도 3A는 포어그라운드 정보의 식별을 도시한 도면.3A illustrates the identification of foreground information.

도 3B는 고 비트 레이트로 전송되는 DCT 블록들을 도시하는 도면.3B illustrates DCT blocks transmitted at a high bit rate.

도 4는 본 발명에 따른 화상 회의 장치의 블록도.4 is a block diagram of a video conferencing device according to the present invention;

도 5는 본 발명의 동작을 위한 PC 구성도.5 is a PC configuration diagram for the operation of the present invention.

도 6은 도 5의 PC의 내부 구조도.6 is a diagram illustrating an internal structure of the PC of FIG. 5.

도면들을 참조함으로써 본 발명이 더 잘 이해될 것이다.The invention will be better understood by reference to the drawings.

도 1은 본 발명에 따른 화상 회의의 셋업을 도시한다. 화상 회의 참가자(30)는 서로 약간 떨어져 있는 2개의 카메라들(10, 20) 앞에 있는 책상(32)에 앉는다. 그 뒤쪽에는 컴퓨터(40), 사람이 출입하는 문(50) 및 시계(60)가 있다. 카메라(10)의 뷰는 다음과 같이 도 2A에 도시되어 있다. 즉, 화상 회의 참가자(30)는 카메라(10)의 렌즈 오른쪽에 위치되고, 컴퓨터(40)는 카메라들로부터의 거리 때문에 기본적으로 영상의 중심에 있다. 문(50)은 영상의 오른쪽 부분에 있다. 시계(60)는 영상의 왼쪽 구석에 있다.1 shows a setup of a video conference according to the invention.
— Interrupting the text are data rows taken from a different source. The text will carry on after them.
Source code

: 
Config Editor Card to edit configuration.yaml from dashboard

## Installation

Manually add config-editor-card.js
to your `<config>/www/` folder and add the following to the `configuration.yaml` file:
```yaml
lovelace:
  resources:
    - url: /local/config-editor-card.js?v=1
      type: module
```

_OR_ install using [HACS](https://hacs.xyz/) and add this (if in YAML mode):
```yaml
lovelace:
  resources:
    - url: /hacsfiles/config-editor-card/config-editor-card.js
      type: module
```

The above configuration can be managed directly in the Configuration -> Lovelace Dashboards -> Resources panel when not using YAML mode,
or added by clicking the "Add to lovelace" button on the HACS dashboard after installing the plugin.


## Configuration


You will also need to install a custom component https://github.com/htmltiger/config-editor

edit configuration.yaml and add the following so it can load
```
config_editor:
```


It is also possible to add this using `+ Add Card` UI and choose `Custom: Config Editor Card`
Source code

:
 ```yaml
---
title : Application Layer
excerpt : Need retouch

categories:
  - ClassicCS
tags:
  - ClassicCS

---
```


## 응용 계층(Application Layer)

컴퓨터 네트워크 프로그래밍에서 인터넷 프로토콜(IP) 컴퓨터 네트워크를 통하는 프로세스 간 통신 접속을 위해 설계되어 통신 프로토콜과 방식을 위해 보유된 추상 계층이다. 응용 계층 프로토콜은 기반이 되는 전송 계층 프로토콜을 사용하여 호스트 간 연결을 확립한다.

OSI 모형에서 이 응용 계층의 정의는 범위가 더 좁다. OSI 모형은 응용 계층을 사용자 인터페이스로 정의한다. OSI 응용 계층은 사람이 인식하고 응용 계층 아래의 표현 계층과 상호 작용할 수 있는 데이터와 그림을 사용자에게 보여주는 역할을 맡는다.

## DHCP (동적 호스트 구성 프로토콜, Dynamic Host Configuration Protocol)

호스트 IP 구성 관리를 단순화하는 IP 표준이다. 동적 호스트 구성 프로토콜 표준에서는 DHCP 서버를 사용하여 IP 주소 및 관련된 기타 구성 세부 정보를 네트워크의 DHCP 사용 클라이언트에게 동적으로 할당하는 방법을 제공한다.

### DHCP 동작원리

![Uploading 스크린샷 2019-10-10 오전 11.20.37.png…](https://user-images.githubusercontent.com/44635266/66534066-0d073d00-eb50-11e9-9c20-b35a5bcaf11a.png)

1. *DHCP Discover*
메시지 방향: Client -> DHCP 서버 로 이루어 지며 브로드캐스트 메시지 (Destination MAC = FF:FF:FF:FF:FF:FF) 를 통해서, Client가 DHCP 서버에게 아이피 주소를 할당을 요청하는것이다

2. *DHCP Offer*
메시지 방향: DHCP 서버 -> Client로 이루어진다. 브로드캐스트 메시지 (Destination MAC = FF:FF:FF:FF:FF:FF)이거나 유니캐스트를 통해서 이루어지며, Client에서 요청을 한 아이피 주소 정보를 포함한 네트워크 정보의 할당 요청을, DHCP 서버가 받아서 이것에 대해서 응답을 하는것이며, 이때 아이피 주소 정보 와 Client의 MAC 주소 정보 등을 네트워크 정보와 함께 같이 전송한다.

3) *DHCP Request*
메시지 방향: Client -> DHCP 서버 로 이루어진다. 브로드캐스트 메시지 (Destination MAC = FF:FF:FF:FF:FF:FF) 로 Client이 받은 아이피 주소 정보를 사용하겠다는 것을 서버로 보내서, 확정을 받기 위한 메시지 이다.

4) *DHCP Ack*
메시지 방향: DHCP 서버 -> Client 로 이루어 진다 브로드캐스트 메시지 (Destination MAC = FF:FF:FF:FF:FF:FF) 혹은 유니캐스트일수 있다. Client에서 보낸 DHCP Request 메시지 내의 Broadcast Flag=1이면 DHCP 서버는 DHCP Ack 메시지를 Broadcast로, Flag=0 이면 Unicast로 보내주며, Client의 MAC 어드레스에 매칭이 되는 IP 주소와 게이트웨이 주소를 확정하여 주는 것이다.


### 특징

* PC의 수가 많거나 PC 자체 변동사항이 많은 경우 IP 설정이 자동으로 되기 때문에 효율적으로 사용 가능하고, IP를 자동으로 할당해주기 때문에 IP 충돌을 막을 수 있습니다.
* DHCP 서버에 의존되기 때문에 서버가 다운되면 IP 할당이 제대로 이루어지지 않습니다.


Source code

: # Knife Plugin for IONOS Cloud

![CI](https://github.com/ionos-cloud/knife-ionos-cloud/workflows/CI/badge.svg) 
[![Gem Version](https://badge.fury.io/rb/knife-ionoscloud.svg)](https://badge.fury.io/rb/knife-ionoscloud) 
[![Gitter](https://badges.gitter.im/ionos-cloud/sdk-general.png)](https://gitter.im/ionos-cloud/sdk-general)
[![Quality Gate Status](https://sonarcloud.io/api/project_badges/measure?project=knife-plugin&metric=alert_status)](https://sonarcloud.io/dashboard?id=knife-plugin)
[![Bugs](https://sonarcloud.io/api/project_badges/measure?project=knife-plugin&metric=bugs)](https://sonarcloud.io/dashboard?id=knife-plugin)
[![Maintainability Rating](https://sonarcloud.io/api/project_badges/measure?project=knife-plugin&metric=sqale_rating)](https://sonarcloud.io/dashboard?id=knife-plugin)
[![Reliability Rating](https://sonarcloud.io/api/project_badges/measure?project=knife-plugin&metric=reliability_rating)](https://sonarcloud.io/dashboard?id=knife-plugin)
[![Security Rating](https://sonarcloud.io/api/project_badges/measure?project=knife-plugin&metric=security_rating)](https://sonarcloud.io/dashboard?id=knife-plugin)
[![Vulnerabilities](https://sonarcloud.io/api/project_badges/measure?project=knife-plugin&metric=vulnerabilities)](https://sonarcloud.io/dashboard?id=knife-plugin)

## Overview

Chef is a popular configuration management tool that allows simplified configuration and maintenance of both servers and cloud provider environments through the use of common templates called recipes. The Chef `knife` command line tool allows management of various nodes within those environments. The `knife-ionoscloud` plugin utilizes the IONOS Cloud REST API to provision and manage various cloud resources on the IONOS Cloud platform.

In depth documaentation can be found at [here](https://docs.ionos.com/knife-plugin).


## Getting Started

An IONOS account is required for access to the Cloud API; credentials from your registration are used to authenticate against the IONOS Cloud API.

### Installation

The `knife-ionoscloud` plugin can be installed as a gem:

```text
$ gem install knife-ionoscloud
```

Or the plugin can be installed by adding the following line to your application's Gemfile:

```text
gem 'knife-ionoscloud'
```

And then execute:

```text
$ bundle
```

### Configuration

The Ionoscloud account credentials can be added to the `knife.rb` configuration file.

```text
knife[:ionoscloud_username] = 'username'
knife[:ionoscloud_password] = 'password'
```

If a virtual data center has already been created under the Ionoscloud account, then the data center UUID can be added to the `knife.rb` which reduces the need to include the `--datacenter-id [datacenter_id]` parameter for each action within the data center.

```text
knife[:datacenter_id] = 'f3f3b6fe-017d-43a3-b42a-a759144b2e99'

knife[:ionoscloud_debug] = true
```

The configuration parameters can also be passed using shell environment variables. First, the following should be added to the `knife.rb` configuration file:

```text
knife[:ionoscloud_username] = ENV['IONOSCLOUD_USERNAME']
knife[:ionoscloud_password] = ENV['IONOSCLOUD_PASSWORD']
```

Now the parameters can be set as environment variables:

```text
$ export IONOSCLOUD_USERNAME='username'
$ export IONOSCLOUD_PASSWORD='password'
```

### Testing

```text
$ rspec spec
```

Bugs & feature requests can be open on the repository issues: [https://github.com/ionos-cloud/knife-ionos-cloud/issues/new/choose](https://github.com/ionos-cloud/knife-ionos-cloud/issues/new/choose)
The videoconferencing participant 30 sits at a desk 32 in front of two cameras 10, 20 slightly apart from each other. Behind it is a computer 40, a door 50 and a clock 60 to which a person enters and exits. The view of camera 10 is shown in FIG. 2A as follows. That is, the video conference participant 30 is located to the right of the lens of the camera 10, and the computer 40 is basically at the center of the image because of the distance from the cameras. The door 50 is in the right part of the image. The clock 60 is in the left corner of the image.

카메라(20)의 뷰는 다음과 같이 도 2B에 도시되어 있다. 즉, 화상 회의 참가자(30)는 영상의 왼쪽으로 떨어져 있다. 시계(60)는 화상 회의 참가자(30)의 왼쪽에 있다. 컴퓨터(40)는 화상 회의 참가자(30)의 오른쪽에 있지만, 기본적으로는 영상의 중심에 있다. 문(50)은 영상의 오른쪽 상단 구석에 있다.The view of camera 20 is shown in FIG. 2B as follows. That is, the video conference participant 30 is separated to the left of the video. The watch 60 is to the left of the video conference participant 30. The computer 40 is on the right side of the videoconferencing participant 30, but basically at the center of the video. The door 50 is in the upper right corner of the image.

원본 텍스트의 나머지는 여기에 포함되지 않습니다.